** PROBLEM TO WORK ON **
Report each line of the records below that uses the word "componenti".

** GIVEN ENTRIES **

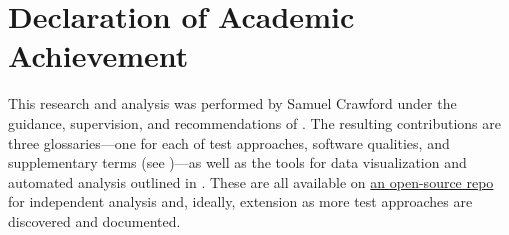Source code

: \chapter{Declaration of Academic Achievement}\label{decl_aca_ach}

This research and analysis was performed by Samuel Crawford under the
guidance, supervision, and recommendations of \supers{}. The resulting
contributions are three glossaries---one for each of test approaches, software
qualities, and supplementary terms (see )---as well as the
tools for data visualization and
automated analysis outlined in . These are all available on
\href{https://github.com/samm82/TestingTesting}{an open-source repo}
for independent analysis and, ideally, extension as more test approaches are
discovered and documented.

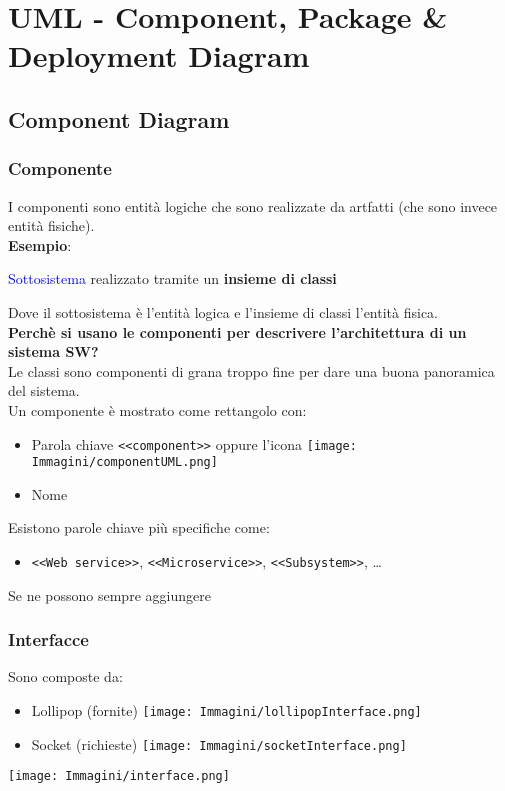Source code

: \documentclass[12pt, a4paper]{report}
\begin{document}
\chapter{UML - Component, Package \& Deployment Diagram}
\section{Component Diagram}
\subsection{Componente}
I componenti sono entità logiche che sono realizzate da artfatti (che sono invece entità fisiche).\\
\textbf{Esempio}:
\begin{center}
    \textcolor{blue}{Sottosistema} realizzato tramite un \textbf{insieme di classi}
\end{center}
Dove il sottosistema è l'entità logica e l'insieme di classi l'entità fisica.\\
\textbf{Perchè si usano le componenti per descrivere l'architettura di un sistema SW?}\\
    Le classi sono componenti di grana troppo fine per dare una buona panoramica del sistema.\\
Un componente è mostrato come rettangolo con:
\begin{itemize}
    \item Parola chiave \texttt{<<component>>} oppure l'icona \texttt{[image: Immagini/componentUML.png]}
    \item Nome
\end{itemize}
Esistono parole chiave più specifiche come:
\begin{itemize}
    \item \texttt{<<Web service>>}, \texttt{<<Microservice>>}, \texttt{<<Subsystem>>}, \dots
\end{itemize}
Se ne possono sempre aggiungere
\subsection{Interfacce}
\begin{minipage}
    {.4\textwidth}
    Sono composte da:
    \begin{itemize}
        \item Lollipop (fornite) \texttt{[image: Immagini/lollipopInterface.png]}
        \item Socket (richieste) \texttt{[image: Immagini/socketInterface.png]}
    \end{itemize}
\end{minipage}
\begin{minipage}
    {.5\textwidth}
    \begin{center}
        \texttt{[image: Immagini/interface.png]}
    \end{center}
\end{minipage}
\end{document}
--
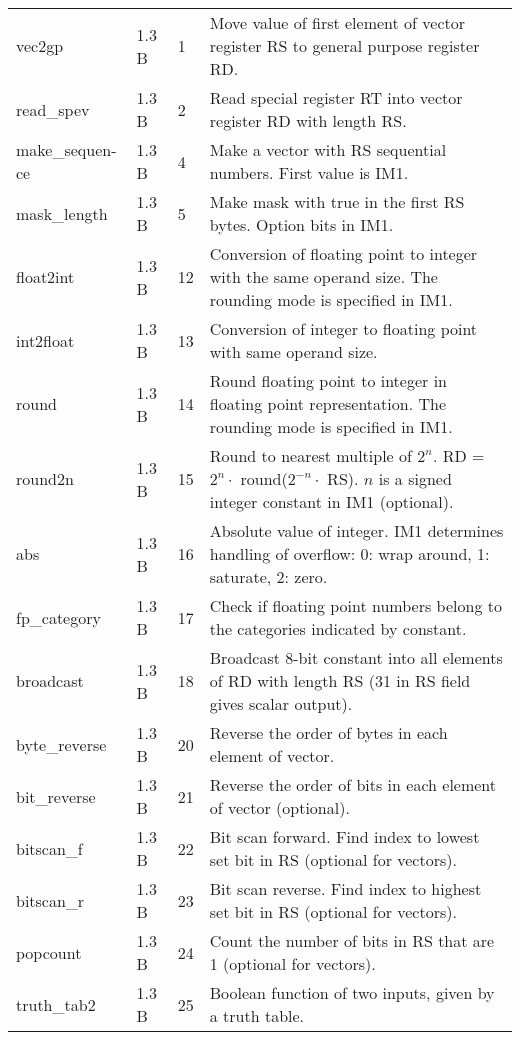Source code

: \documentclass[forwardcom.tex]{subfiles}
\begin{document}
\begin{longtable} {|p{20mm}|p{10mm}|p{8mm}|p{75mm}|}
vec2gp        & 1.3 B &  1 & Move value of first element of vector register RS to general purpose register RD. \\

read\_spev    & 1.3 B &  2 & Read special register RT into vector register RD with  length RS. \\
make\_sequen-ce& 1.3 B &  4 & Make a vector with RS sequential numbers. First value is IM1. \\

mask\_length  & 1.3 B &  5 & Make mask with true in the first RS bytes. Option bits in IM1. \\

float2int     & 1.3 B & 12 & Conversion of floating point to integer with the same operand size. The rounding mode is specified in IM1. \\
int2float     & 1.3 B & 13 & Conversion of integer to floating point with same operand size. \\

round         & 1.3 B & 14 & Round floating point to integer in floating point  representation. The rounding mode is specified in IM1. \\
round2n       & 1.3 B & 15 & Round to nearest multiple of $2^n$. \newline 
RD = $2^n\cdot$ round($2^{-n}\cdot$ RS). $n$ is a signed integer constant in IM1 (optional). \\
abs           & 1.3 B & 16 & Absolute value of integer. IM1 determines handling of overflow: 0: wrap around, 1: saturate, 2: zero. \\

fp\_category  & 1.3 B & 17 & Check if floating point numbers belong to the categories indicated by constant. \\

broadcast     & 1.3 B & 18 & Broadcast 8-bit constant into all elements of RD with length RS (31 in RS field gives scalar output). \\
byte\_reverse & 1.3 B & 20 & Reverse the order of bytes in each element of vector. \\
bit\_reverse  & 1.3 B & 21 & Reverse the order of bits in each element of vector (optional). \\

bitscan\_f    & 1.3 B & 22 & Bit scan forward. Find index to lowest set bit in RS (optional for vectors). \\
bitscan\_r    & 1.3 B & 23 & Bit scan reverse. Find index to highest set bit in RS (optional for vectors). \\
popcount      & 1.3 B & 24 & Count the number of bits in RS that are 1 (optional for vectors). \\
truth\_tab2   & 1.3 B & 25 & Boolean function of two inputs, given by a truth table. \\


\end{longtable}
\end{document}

** RESULT OF THE TASK **
I componenti sono entità logiche che sono realizzate da artfatti (che sono invece entità fisiche).\\
\textbf{Perchè si usano le componenti per descrivere l'architettura di un sistema SW?}\\
    Le classi sono componenti di grana troppo fine per dare una buona panoramica del sistema.\\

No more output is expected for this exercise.